PT HKSIS yang merupakan anak perusahaan dari PT HKI tidak melakukan pengawasan ketat dari instansi terkait, padahal penambang tersebut tidak memiliki dokumen resmi. Jelas ini merugikan negara dan merusak lingkungan, serta sangat berpengaruh dengan kualitas pembangunan PSN ( Proyek Strategisnya Nasional ) yaitu pembangunan jalan tol Palembang-Betung” ujar narasumber yang enggan disebutkan namanya.
Saat awak media mendatangi PT. HKSIS yang berlokasi di desa lubuk karet, senin ( 15/09/2025 ) untuk konfirmasi kepala Plant terkait hal ini, diterima langsung oleh utusan kepala plant yaitu bpk Raihan, menurutnya, dalam dugaan bahwa PT HKSIS menggunakan hasil dari tambang pasir illegal adalah tidak benar,
“ Itu tidak benar, semua pasir yang di suplay ke PT HKSIS semua ada izin IUP ( Izin Usaha Penambangan ) dan tambangnya berada di Tanjung raja”, jelasnya

Sementara itu, penambang di tanjung raja ketika dikonfirmasi, dalam hal ini CV. Putra Ogan Mandiri ( POM ), bpk. Andi sebagai pelaksana lapangan pemegang IUP di CV. Putra Ogan Mandiri ( POM ), mengatakan bahwa, CV. POM tidak pernah menjalin hubungan dan atau mensuplay pasir ke PT HKSIS, “ kami atas nama CV. POM tidak pernah menjalin hubungan dengan PT HKSIS dan mensuplay pasir ke PT HKSIS hingga saat ini.

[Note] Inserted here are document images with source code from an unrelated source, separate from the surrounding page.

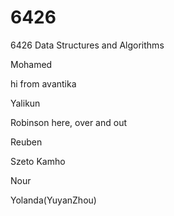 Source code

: # 6426


6426 Data Structures and Algorithms

Mohamed 


hi from avantika

Yalikun



Robinson here, over and out



Reuben

Szeto Kamho

Nour

Yolanda(YuyanZhou)
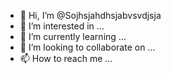 - 👋 Hi, I’m @Sojhsjahdhsjabvsvdjsja
- 👀 I’m interested in ...
- 🌱 I’m currently learning ...
- 💞️ I’m looking to collaborate on ...
- 📫 How to reach me ...

<!---
Sojhsjahdhsjabvsvdjsja/Sojhsjahdhsjabvsvdjsja is a ✨ special ✨ repository because its `README.md` (this file) appears on your GitHub profile.
You can click the Preview link to take a look at your changes.
--->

Lebih lanjut disampaikan, bahwa di Ogan Ilir maupun di Ogan komering ilir hanya ada dua perusahaan pemegang Izin Usaha Penambang ( IUP ), yaitu CV. Putra Ogan Mandiri ( POM ), dan CV. Arum Sari Berkah, ”. Tegasnya
Sejumlah aktivis lingkungan dan pemerhati hukum pun angkat bicara terkait hal ini. Ketua DPW ABRI-1 Sumsel Salmi Herwani, mendesak agar aparat penegak hukum turun tangan untuk menyelidiki dugaan tersebut.

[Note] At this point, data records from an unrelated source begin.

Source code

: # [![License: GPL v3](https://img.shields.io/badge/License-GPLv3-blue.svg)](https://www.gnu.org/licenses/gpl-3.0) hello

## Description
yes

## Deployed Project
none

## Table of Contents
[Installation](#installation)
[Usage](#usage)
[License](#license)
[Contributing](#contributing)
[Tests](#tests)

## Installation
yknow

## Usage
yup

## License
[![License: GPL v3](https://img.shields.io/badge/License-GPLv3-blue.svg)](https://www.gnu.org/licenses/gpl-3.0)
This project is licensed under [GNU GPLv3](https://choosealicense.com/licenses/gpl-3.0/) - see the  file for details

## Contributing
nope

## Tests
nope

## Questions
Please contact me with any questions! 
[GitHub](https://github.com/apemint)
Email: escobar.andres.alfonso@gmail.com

“Jika terbukti, maka ini merupakan pelanggaran serius terhadap Undang-Undang Nomor 3 Tahun 2020 tentang Pertambangan Mineral dan Batubara (UU Minerba).
Pasal Pasal 158 UU Minerba, yang menyatakan bahwa setiap orang yang melakukan penambangan tanpa izin ( IUP, IUPK, IPR, atau izin lainnya ) dapat dipidana penjara paling lama 5 tahun dan denda paling banyak Rp100.000.000.000,00 ( seratus miliar rupiah ).
Pasal 161 UU Minerba juga mengatur sanksi bagi pihak yang menampung, memanfaatkan, mengolah, memurnikan, mengembangkan, memanfaatkan, mengangkut, atau menjual mineral dan/atau batubara yang tidak berasal dari pemegang izin resmi, sanksi yang di ancamkan adalah pidana penjara paling lama 5 Tahun dan denda paling banyak Rp. 100.miliar.
Pelanggaran hukum minerba dan peraturan lingkungan hidup, tidak boleh ada pembiaran hanya karena pelakunya korporasi besar,” tegasnya.
Bahkan kami siap melakukan aksi dihadapan stakeholder terkait bahkan melaporkan hal ini ke aparat penegak hukum jika tetap berlanjut. Tutupnya.
Publik berharap aparat penegak hukum bersikap tegas dan transparan demi menjaga integritas pembangunan Proyek Strategis Nasional ( PSN) yang berkelanjutan.